2.5 Chlorpyrifos Toxic
Chlorpyrifos is an organophosphate insecticide. Pure chlorpyrifos is made up of white or colorless crystals. It has a slightly skunky odor like rotten eggs or garlic. Chlorpyrifos is used to control many different kinds of pests including termites, mosquitoes, and roundworms. Products with chlorpyrifos in them are used in agriculture for feed and food crops and in cattle ear tags. They may be used on golf courses and to control fire ants and mosquitoes for public health purposes. Products containing chlorpyrifos are also used to treat wood fences and utility poles.

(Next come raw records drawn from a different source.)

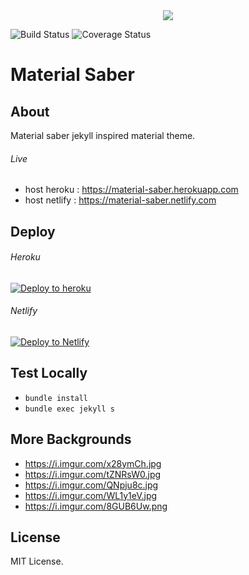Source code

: <center><img src="https://github.com/rokhimin/jekyll-material-saber/blob/master/bg/material-saber.jpg" ></img></center>

![Build Status](https://travis-ci.com/rokhimin//jekyll-darkness.svg?branch=master)
![Coverage Status](https://img.shields.io/badge/coverage-99%25-brightgreen)
# Material Saber
## About
Material saber jekyll inspired material theme.

###### Live
- host heroku : https://material-saber.herokuapp.com
- host netlify : https://material-saber.netlify.com
## Deploy

###### Heroku
[![Deploy to heroku](https://www.herokucdn.com/deploy/button.png)](https://dashboard.heroku.com/new?button-url=https://github.com/rokhimin/jekyll-material-saber&template=https://github.com/rokhimin/jekyll-material-saber)

###### Netlify
 [![Deploy to Netlify](https://www.netlify.com/img/deploy/button.svg)](https://app.netlify.com/start/deploy?repository=https://github.com/rokhimin/jekyll-material-saber)

## Test Locally
- ``bundle install``
- ``bundle exec jekyll s``

## More Backgrounds
- https://i.imgur.com/x28ymCh.jpg
- https://i.imgur.com/tZNRsW0.jpg
- https://i.imgur.com/QNpju8c.jpg
- https://i.imgur.com/WL1y1eV.jpg
- https://i.imgur.com/8GUB6Uw.png

## License
MIT License.
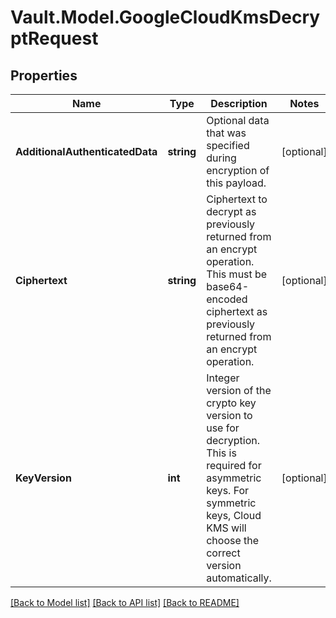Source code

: # Vault.Model.GoogleCloudKmsDecryptRequest

## Properties

Name | Type | Description | Notes
------------ | ------------- | ------------- | -------------
**AdditionalAuthenticatedData** | **string** | Optional data that was specified during encryption of this payload. | [optional] 
**Ciphertext** | **string** | Ciphertext to decrypt as previously returned from an encrypt operation. This must be base64-encoded ciphertext as previously returned from an encrypt operation. | [optional] 
**KeyVersion** | **int** | Integer version of the crypto key version to use for decryption. This is required for asymmetric keys. For symmetric keys, Cloud KMS will choose the correct version automatically. | [optional] 

[[Back to Model list]](../README.md#documentation-for-models) [[Back to API list]](../README.md#documentation-for-api-endpoints) [[Back to README]](../README.md)

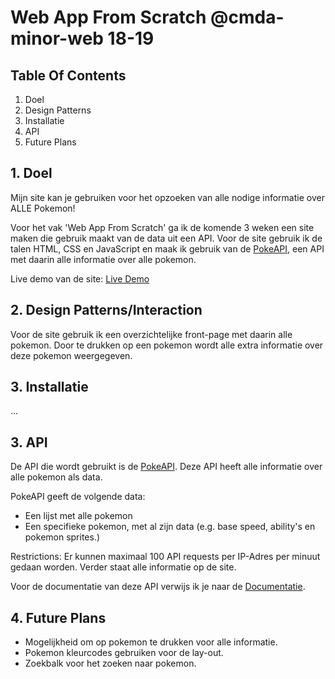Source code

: # Web App From Scratch @cmda-minor-web 18-19

## Table Of Contents
1. Doel
2. Design Patterns
3. Installatie
3. API
4. Future Plans


## 1. Doel
Mijn site kan je gebruiken voor het opzoeken van alle nodige informatie over ALLE Pokemon!

Voor het vak 'Web App From Scratch' ga ik de komende 3 weken een site maken die gebruik maakt van de data uit een API. Voor de site gebruik ik de talen HTML, CSS en JavaScript en maak ik gebruik van de [PokeAPI](https://pokeapi.co/), een API met daarin alle informatie over alle pokemon. 

Live demo van de site: [Live Demo](https://roobinh.github.io/web-app-from-scratch-18-19/week1/index.html)

## 2. Design Patterns/Interaction
Voor de site gebruik ik een overzichtelijke front-page met daarin alle pokemon. Door te drukken op een pokemon wordt alle extra informatie over deze pokemon weergegeven.

## 3. Installatie
...

## 3. API
De API die wordt gebruikt is de [PokeAPI](https://pokeapi.co/). Deze API heeft alle informatie over alle pokemon als data. 

PokeAPI geeft de volgende data:
* Een lijst met alle pokemon
* Een specifieke pokemon, met al zijn data (e.g. base speed, ability's en pokemon sprites.)

Restrictions: Er kunnen maximaal 100 API requests per IP-Adres per minuut gedaan worden. Verder staat alle informatie op de site.

Voor de documentatie van deze API verwijs ik je naar de [Documentatie](https://pokeapi.co/docs/v2.html).

## 4. Future Plans
- Mogelijkheid om op pokemon te drukken voor alle informatie.
- Pokemon kleurcodes gebruiken voor de lay-out.
- Zoekbalk voor het zoeken naar pokemon.
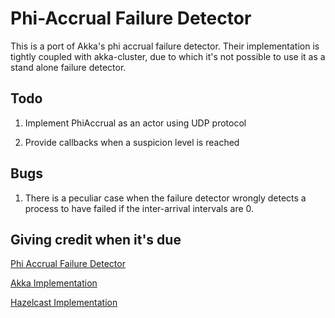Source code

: # Phi-Accrual Failure Detector
This is a port of Akka's phi accrual failure detector. Their implementation is tightly coupled with akka-cluster, due to which it's not possible to use it as a stand alone failure detector.


## Todo

1. Implement PhiAccrual as an actor using UDP protocol

2. Provide callbacks when a suspicion level is reached

## Bugs
1. There is a peculiar case when the failure detector wrongly detects a process to have failed if the inter-arrival intervals are 0.
  



## Giving credit when it's due
[Phi Accrual Failure Detector](http://citeseerx.ist.psu.edu/viewdoc/download?doi=10.1.1.80.7427&rep=rep1&type=pdf)

[Akka Implementation](https://doc.akka.io/docs/akka/current/typed/failure-detector.html)

[Hazelcast Implementation](https://github.com/hazelcast/hazelcast/blob/master/hazelcast/src/main/java/com/hazelcast/internal/cluster/fd/FailureDetector.java)
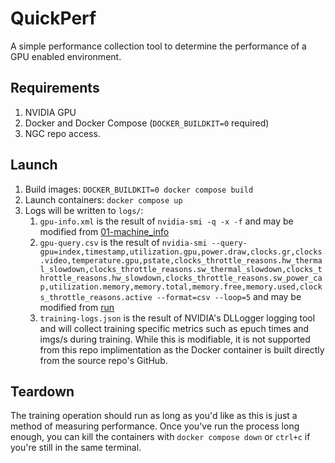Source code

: # QuickPerf
A simple performance collection tool to determine the performance of a GPU enabled environment. 

## Requirements
1. NVIDIA GPU
2. Docker and Docker Compose (`DOCKER_BUILDKIT=0` required)
3. NGC repo access.

## Launch
1. Build images: `DOCKER_BUILDKIT=0 docker compose build`
2. Launch containers: `docker compose up`
3. Logs will be written to `logs/`:
   1. `gpu-info.xml` is the result of `nvidia-smi -q -x -f` and may be modified from [01-machine_info](root/etc/cont-init.d/01-machine_info)
   2. `gpu-query.csv` is the result of `nvidia-smi --query-gpu=index,timestamp,utilization.gpu,power.draw,clocks.gr,clocks.video,temperature.gpu,pstate,clocks_throttle_reasons.hw_thermal_slowdown,clocks_throttle_reasons.sw_thermal_slowdown,clocks_throttle_reasons.hw_slowdown,clocks_throttle_reasons.sw_power_cap,utilization.memory,memory.total,memory.free,memory.used,clocks_throttle_reasons.active --format=csv --loop=5` and may be modified from [run](root/etc/services.d/nvidia-smi/run)
   3. `training-logs.json` is the result of NVIDIA's DLLogger logging tool and will collect training specific metrics such as epuch times and imgs/s during training. While this is modifiable, it is not supported from this repo implimentation as the Docker container is built directly from the source repo's GitHub.

## Teardown
The training operation should run as long as you'd like as this is just a method of measuring performance. Once you've run the process long enough, you can kill the containers with `docker compose down` or `ctrl+c` if you're still in the same terminal.  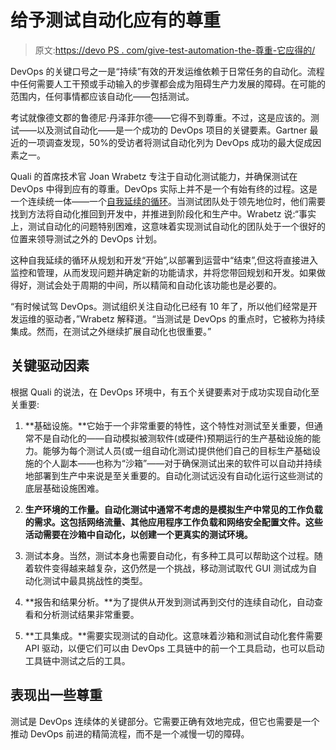 # 给予测试自动化应有的尊重

> 原文:[https://devo PS . com/give-test-automation-the-尊重-它应得的/](https://devops.com/give-test-automation-the-respect-it-deserves/)

DevOps 的关键口号之一是“持续”有效的开发运维依赖于日常任务的自动化。流程中任何需要人工干预或手动输入的步骤都会成为阻碍生产力发展的障碍。在可能的范围内，任何事情都应该自动化——包括测试。

考试就像德文郡的鲁德尼·丹泽菲尔德——它得不到尊重。不过，这是应该的。测试——以及测试自动化——是一个成功的 DevOps 项目的关键要素。Gartner 最近的一项调查发现，50%的受访者将测试自动化列为 DevOps 成功的最大促成因素之一。

Quali 的首席技术官 Joan Wrabetz 专注于自动化测试能力，并确保测试在 DevOps 中得到应有的尊重。DevOps 实际上并不是一个有始有终的过程。这是一个连续统一体——一个[自我延续的循环](https://devops.com/2016/02/11/continuous-is-the-engine-that-drives-devops/)。当测试团队处于领先地位时，他们需要找到方法将自动化推回到开发中，并推进到阶段化和生产中。Wrabetz 说:“事实上，测试自动化的问题特别困难，这意味着实现测试自动化的团队处于一个很好的位置来领导测试之外的 DevOps 计划。

这种自我延续的循环从规划和开发“开始”,以部署到运营中“结束”,但这将直接进入监控和管理，从而发现问题并确定新的功能请求，并将您带回规划和开发。如果做得好，测试会处于周期的中间，所以精简和自动化该功能也是必要的。

“有时候试驾 DevOps。测试组织关注自动化已经有 10 年了，所以他们经常是开发运维的驱动者，”Wrabetz 解释道。“当测试是 DevOps 的重点时，它被称为持续集成。然而，在测试之外继续扩展自动化也很重要。”

## 关键驱动因素

根据 Quali 的说法，在 DevOps 环境中，有五个关键要素对于成功实现自动化至关重要:

1.  **基础设施。**它始于一个非常重要的特性，这个特性对测试至关重要，但通常不是自动化的——自动模拟被测软件(或硬件)预期运行的生产基础设施的能力。能够为每个测试人员(或一组自动化测试)提供他们自己的目标生产基础设施的个人副本——也称为“沙箱”——对于确保测试出来的软件可以自动并持续地部署到生产中来说是至关重要的。自动化测试远没有自动化运行这些测试的底层基础设施困难。
2.  **生产环境的工作量。自动化测试中通常不考虑的是模拟生产中常见的工作负载的需求。这包括网络流量、其他应用程序工作负载和网络安全配置文件。这些活动需要在沙箱中自动化，以创建一个更真实的测试环境。**

3.  测试本身。当然，测试本身也需要自动化，有多种工具可以帮助这个过程。随着软件变得越来越复杂，这仍然是一个挑战，移动测试取代 GUI 测试成为自动化测试中最具挑战性的类型。

4.  **报告和结果分析。**为了提供从开发到测试再到交付的连续自动化，自动查看和分析测试结果非常重要。

5.  **工具集成。**需要实现测试的自动化。这意味着沙箱和测试自动化套件需要 API 驱动，以便它们可以由 DevOps 工具链中的前一个工具启动，也可以启动工具链中测试之后的工具。

## 表现出一些尊重

测试是 DevOps 连续体的关键部分。它需要正确有效地完成，但它也需要是一个推动 DevOps 前进的精简流程，而不是一个减慢一切的障碍。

Chlorpyrifos can be harmful if it is touched, inhaled, or eaten. Chlorpyrifos works by blocking an enzyme which controls messages that travel between nerve cells. When the enzyme is blocked, the nervous system can’t send normal signals. Chlorpyrifos affects the nervous system of people, pets, and other animals the same way it affects the target pest. Chloropyrifos can inhibit the nervous system enzyme acetyl cholinesterase in humans, leading to overstimulation of the nervous system causing nausea, dizziness, and confusion. At very high exposures (from spills or accidents), respiratory arrest and death can occurs. Chlorpyrifos does pose acute and reproductive risks to many non-target aquatic and terrestrial animals. In general, estuarine species are more at risk than freshwater species. Birds appear to be more at risk than most mammals[10].
Chapter 3
Methodology
3.1 Introduction
In order to complete and achieve the aim of this project, a good methodology has to be planned so that the project development runs smoothly. Methodology is the method and way the project developed including how the development process carried out, how testing is done and what other steps from beginning until the end of the project. This project consist of two major part that is software and hardware development, thus the steps and procedures must be planned carefully and systematically. The description and detail about the steps and procedures during the project development will be explained in chapter.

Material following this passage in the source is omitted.